CHIPTUNE CONCERTO
CHIPTUNE REMAINS A DISTINCTIVE PART OF MODERN MUSIC, BOTH IN THE GAMING COMMUNITY THAT POPULARISED IT AND IN WIDER CULTURE. WE SPEAK TO MODERN COMPOSERS TO FIND OUT HOW THEY CREATE CHIPTUNE AND HOW THE MEDIUM IS EVOLVING
WORDS BY NIALL O’DONOGHUE
There’s something wonderfully transportive about chiptune. No matter the context, hearing a few bars of a square wave melody instantly brings you to a better time and place, evoking images of countless hours spent in front of classic consoles. Think of the Super Mario Bros theme; with just a few repeating melody lines and minimalistic percussion, Koji Kondo created something truly timeless. “I wanted to create something that had never been heard before, where you’d think, ‘This isn’t like game music at all, isn’t it?,’” Kondo said about his soundtrack in a 2007 Wired interview. “It had to fit the game the best, enhance the gameplay and make it more enjoyable. Not just sit there and be something that plays while you play the game.”

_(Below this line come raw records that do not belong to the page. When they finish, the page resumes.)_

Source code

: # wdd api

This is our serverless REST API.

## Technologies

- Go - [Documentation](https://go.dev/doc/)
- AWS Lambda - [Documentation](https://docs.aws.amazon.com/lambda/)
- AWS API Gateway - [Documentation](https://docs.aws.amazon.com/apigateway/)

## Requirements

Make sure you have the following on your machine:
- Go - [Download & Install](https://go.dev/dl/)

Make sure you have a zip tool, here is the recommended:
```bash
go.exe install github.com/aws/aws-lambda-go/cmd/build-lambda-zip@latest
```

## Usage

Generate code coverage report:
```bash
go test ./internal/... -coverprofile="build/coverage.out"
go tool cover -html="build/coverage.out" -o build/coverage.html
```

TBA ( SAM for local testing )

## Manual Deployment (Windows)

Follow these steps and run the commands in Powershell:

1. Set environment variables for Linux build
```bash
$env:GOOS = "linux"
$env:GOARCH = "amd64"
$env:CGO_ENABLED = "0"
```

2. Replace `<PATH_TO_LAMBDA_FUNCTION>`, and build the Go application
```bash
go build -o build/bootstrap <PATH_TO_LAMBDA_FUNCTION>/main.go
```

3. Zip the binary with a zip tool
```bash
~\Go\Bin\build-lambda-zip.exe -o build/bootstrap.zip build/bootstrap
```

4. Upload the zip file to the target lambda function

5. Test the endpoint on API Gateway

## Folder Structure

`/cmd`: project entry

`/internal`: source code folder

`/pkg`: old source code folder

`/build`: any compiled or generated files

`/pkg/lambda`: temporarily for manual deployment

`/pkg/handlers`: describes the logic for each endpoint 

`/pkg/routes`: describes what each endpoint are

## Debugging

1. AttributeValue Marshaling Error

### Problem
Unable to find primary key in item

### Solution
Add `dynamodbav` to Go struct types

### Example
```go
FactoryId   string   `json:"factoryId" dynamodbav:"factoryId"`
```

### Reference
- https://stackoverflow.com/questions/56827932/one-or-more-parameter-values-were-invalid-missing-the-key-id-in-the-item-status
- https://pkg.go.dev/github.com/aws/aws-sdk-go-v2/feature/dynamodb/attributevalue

However, its history can be traced back decades earlier. Broadly defined as making music using sounds generated by retro computer sound chips, composer and enterprise fellow at The University Of Melbourne Kenneth B McAlpine traces chiptune’s origins back to the Fifties, when researchers used computers like the TX-0 and PDP-1 to make music.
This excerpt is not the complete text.